__TASK DIRECTIONS__:
Exact copy, no pictures: return all the data below as written.

Content starts

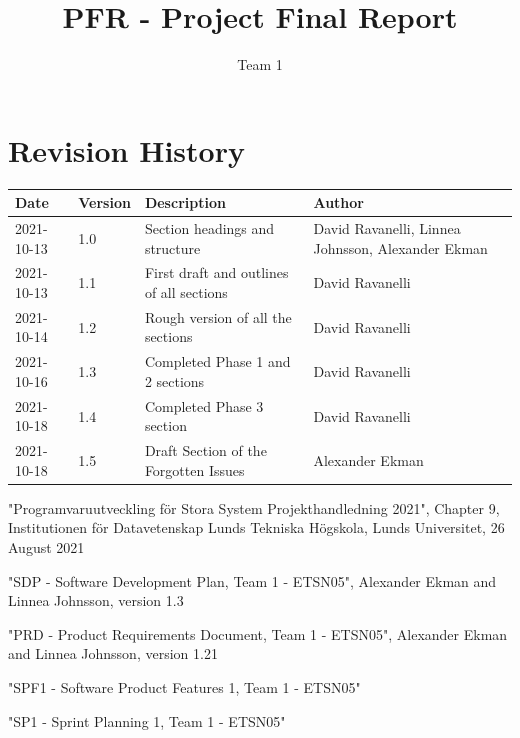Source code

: \documentclass{article}
\title{PFR - Project Final Report}
\author{Team 1}
\begin{document}
\date{}
\maketitle
\thispagestyle{fancy}
\newpage

\section*{Revision History}
\begin{table}[h]
    \centering
    \begin{tabular}{|l|l|p{55mm}|p{35mm}|}
    \hline
    Date & Version & Description & Author \\ 
    \hline\hline 
    2021-10-13 & 1.0 & Section headings and structure & David Ravanelli, Linnea Johnsson, Alexander Ekman  \\
    \hline
    2021-10-13 & 1.1 & First draft and outlines of all sections & David Ravanelli  \\
    \hline
     2021-10-14 & 1.2 & Rough version of all the sections & David Ravanelli \\
    \hline
     2021-10-16 & 1.3 & Completed Phase 1 and 2 sections & David Ravanelli \\
    \hline
      2021-10-18 & 1.4 & Completed Phase 3 section & David Ravanelli \\
    \hline
    2021-10-18 & 1.5 & Draft Section of the Forgotten Issues & Alexander Ekman \\
    \hline
    \end{tabular}
    \label{tab:history}
\end{table}
\newpage

\begin{thebibliography}{widest entry}

     "Programvaruutveckling för Stora System Projekthandledning 2021", Chapter 9, Institutionen för Datavetenskap Lunds Tekniska Högskola, Lunds Universitet, 26 August 2021
    
     "SDP - Software Development Plan, Team 1 - ETSN05", Alexander Ekman and Linnea Johnsson, version 1.3
    
     "PRD - Product Requirements Document, Team 1 - ETSN05", Alexander Ekman and Linnea Johnsson, version 1.21
    
     "SPF1 - Software Product Features 1, Team 1 - ETSN05"
    
     "SP1 - Sprint Planning 1, Team 1 - ETSN05"
    
\end{thebibliography}
\newpage
\end{document}
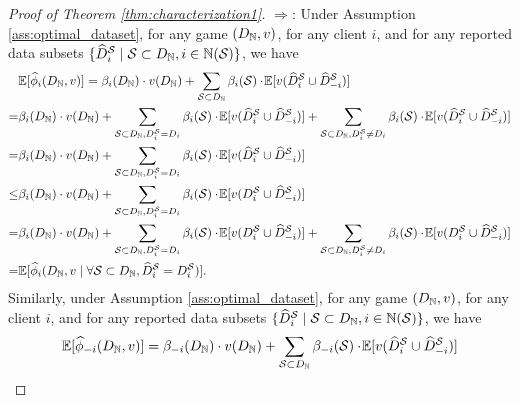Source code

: \begin{proof}[Proof of Theorem \ref{thm:characterization1}]
	$\Rightarrow$: Under Assumption \ref{ass:optimal_dataset}, for any game $(D_{\mathbb{N}}, v)$, for any client $i$, and for any reported data subsets $\{\widehat{D}^{\mathcal{S}}_{i}\mid \mathcal{S} \subset D_{\mathbb{N}}, i \in \mathbb{N}(\mathcal{S}) \}$, we have
	\begin{align*}
		&\mathbb{E}[\widehat{\phi}_{i}(D_{\mathbb{N}}, v)] = \beta_i(D_{\mathbb{N}}) \cdot v(D_{\mathbb{N}}) +\sum_{\mathcal{S}\subset D_{\mathbb{N}}} \beta_i(\mathcal{S}) \cdot\! \mathbb{E}[v(\widehat{D}^{\mathcal{S}}_{i} \cup \widehat{D}^{\mathcal{S}}_{-i})]\\
		= & \beta_i(D_{\mathbb{N}}) \cdot v(D_{\mathbb{N}}) +\sum_{\mathcal{S}\subset D_{\mathbb{N}}, D^{\mathcal{S}}_{i} = D_i} \beta_i(\mathcal{S}) \cdot\! \mathbb{E}[v(\widehat{D}^{\mathcal{S}}_{i} \cup \widehat{D}^{\mathcal{S}}_{-i})] +\sum_{\mathcal{S}\subset D_{\mathbb{N}}, D^{\mathcal{S}}_{i} \neq D_i} \beta_i(\mathcal{S}) \cdot\! \mathbb{E}[v(\widehat{D}^{\mathcal{S}}_{i} \cup \widehat{D}^{\mathcal{S}}_{-i})] \\
		= & \beta_i(D_{\mathbb{N}}) \cdot v(D_{\mathbb{N}}) +\sum_{\mathcal{S}\subset D_{\mathbb{N}}, D^{\mathcal{S}}_{i} = D_i} \beta_i(\mathcal{S}) \cdot\! \mathbb{E}[v(\widehat{D}^{\mathcal{S}}_{i} \cup \widehat{D}^{\mathcal{S}}_{-i})] \\
		\leq &\beta_i(D_{\mathbb{N}}) \cdot v(D_{\mathbb{N}}) +\sum_{\mathcal{S}\subset D_{\mathbb{N}}, D^{\mathcal{S}}_{i} = D_i} \beta_i(\mathcal{S}) \cdot\! \mathbb{E}[v(D^{\mathcal{S}}_{i} \cup \widehat{D}^{\mathcal{S}}_{-i})] \\
		= &\beta_i(D_{\mathbb{N}}) \cdot v(D_{\mathbb{N}}) +\sum_{\mathcal{S}\subset D_{\mathbb{N}}, D^{\mathcal{S}}_{i} = D_i} \beta_i(\mathcal{S}) \cdot\! \mathbb{E}[v(D^{\mathcal{S}}_{i} \cup \widehat{D}^{\mathcal{S}}_{-i})] +\sum_{\mathcal{S}\subset D_{\mathbb{N}}, D^{\mathcal{S}}_{i} \neq D_i} \beta_i(\mathcal{S}) \cdot\! \mathbb{E}[v(D^{\mathcal{S}}_{i} \cup \widehat{D}^{\mathcal{S}}_{-i})]\\
		= & \mathbb{E}[\widehat{\phi}_{i}(D_{\mathbb{N}}, v \mid \forall \mathcal{S} \subset D_{\mathbb{N}}, \widehat{D}^{\mathcal{S}}_{i} = D^{\mathcal{S}}_{i})].
	\end{align*}
	Similarly, under Assumption \ref{ass:optimal_dataset}, for any game $(D_{\mathbb{N}}, v)$, for any client $i$, and for any reported data subsets $\{\widehat{D}^{\mathcal{S}}_{i}\mid \mathcal{S} \subset D_{\mathbb{N}}, i \in \mathbb{N}(\mathcal{S}) \}$, we have
	\begin{align*}
		&\mathbb{E}[\empiricaldatavalue_{-i}(\granddataset, v)] = \beta_{-i}(\granddataset) \cdot v(\granddataset) +\sum_{\datasubset\subset \granddataset} \beta_{-i}(\datasubset) \cdot\! \mathbb{E}[v(\reportedstoi \cup \reportedstominusi)]\\

\end{align*}
\end{proof}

Content ends

__RESPONSE BELOW__:
Source code

: \documentclass{article}
\title{PFR - Project Final Report}
\author{Team 1}
\begin{document}
\date{}
\maketitle
\thispagestyle{fancy}
\newpage

\section*{Revision History}
\begin{table}[h]
    \centering
    \begin{tabular}{|l|l|p{55mm}|p{35mm}|}
    \hline
    Date & Version & Description & Author \\ 
    \hline\hline 
    2021-10-13 & 1.0 & Section headings and structure & David Ravanelli, Linnea Johnsson, Alexander Ekman  \\
    \hline
    2021-10-13 & 1.1 & First draft and outlines of all sections & David Ravanelli  \\
    \hline
     2021-10-14 & 1.2 & Rough version of all the sections & David Ravanelli \\
    \hline
     2021-10-16 & 1.3 & Completed Phase 1 and 2 sections & David Ravanelli \\
    \hline
      2021-10-18 & 1.4 & Completed Phase 3 section & David Ravanelli \\
    \hline
    2021-10-18 & 1.5 & Draft Section of the Forgotten Issues & Alexander Ekman \\
    \hline
    \end{tabular}
    \label{tab:history}
\end{table}
\newpage

\begin{thebibliography}{widest entry}

     "Programvaruutveckling för Stora System Projekthandledning 2021", Chapter 9, Institutionen för Datavetenskap Lunds Tekniska Högskola, Lunds Universitet, 26 August 2021
    
     "SDP - Software Development Plan, Team 1 - ETSN05", Alexander Ekman and Linnea Johnsson, version 1.3
    
     "PRD - Product Requirements Document, Team 1 - ETSN05", Alexander Ekman and Linnea Johnsson, version 1.21
    
     "SPF1 - Software Product Features 1, Team 1 - ETSN05"
    
     "SP1 - Sprint Planning 1, Team 1 - ETSN05"
    
\end{thebibliography}
\newpage
\end{document}
Source code

: \begin{proof}[Proof of Theorem \ref{thm:characterization1}]
	$\Rightarrow$: Under Assumption \ref{ass:optimal_dataset}, for any game $(D_{\mathbb{N}}, v)$, for any client $i$, and for any reported data subsets $\{\widehat{D}^{\mathcal{S}}_{i}\mid \mathcal{S} \subset D_{\mathbb{N}}, i \in \mathbb{N}(\mathcal{S}) \}$, we have
	\begin{align*}
		&\mathbb{E}[\widehat{\phi}_{i}(D_{\mathbb{N}}, v)] = \beta_i(D_{\mathbb{N}}) \cdot v(D_{\mathbb{N}}) +\sum_{\mathcal{S}\subset D_{\mathbb{N}}} \beta_i(\mathcal{S}) \cdot\! \mathbb{E}[v(\widehat{D}^{\mathcal{S}}_{i} \cup \widehat{D}^{\mathcal{S}}_{-i})]\\
		= & \beta_i(D_{\mathbb{N}}) \cdot v(D_{\mathbb{N}}) +\sum_{\mathcal{S}\subset D_{\mathbb{N}}, D^{\mathcal{S}}_{i} = D_i} \beta_i(\mathcal{S}) \cdot\! \mathbb{E}[v(\widehat{D}^{\mathcal{S}}_{i} \cup \widehat{D}^{\mathcal{S}}_{-i})] +\sum_{\mathcal{S}\subset D_{\mathbb{N}}, D^{\mathcal{S}}_{i} \neq D_i} \beta_i(\mathcal{S}) \cdot\! \mathbb{E}[v(\widehat{D}^{\mathcal{S}}_{i} \cup \widehat{D}^{\mathcal{S}}_{-i})] \\
		= & \beta_i(D_{\mathbb{N}}) \cdot v(D_{\mathbb{N}}) +\sum_{\mathcal{S}\subset D_{\mathbb{N}}, D^{\mathcal{S}}_{i} = D_i} \beta_i(\mathcal{S}) \cdot\! \mathbb{E}[v(\widehat{D}^{\mathcal{S}}_{i} \cup \widehat{D}^{\mathcal{S}}_{-i})] \\
		\leq &\beta_i(D_{\mathbb{N}}) \cdot v(D_{\mathbb{N}}) +\sum_{\mathcal{S}\subset D_{\mathbb{N}}, D^{\mathcal{S}}_{i} = D_i} \beta_i(\mathcal{S}) \cdot\! \mathbb{E}[v(D^{\mathcal{S}}_{i} \cup \widehat{D}^{\mathcal{S}}_{-i})] \\
		= &\beta_i(D_{\mathbb{N}}) \cdot v(D_{\mathbb{N}}) +\sum_{\mathcal{S}\subset D_{\mathbb{N}}, D^{\mathcal{S}}_{i} = D_i} \beta_i(\mathcal{S}) \cdot\! \mathbb{E}[v(D^{\mathcal{S}}_{i} \cup \widehat{D}^{\mathcal{S}}_{-i})] +\sum_{\mathcal{S}\subset D_{\mathbb{N}}, D^{\mathcal{S}}_{i} \neq D_i} \beta_i(\mathcal{S}) \cdot\! \mathbb{E}[v(D^{\mathcal{S}}_{i} \cup \widehat{D}^{\mathcal{S}}_{-i})]\\
		= & \mathbb{E}[\widehat{\phi}_{i}(D_{\mathbb{N}}, v \mid \forall \mathcal{S} \subset D_{\mathbb{N}}, \widehat{D}^{\mathcal{S}}_{i} = D^{\mathcal{S}}_{i})].
	\end{align*}
	Similarly, under Assumption \ref{ass:optimal_dataset}, for any game $(D_{\mathbb{N}}, v)$, for any client $i$, and for any reported data subsets $\{\widehat{D}^{\mathcal{S}}_{i}\mid \mathcal{S} \subset D_{\mathbb{N}}, i \in \mathbb{N}(\mathcal{S}) \}$, we have
	\begin{align*}
		&\mathbb{E}[\empiricaldatavalue_{-i}(\granddataset, v)] = \beta_{-i}(\granddataset) \cdot v(\granddataset) +\sum_{\datasubset\subset \granddataset} \beta_{-i}(\datasubset) \cdot\! \mathbb{E}[v(\reportedstoi \cup \reportedstominusi)]\\

\end{align*}
\end{proof}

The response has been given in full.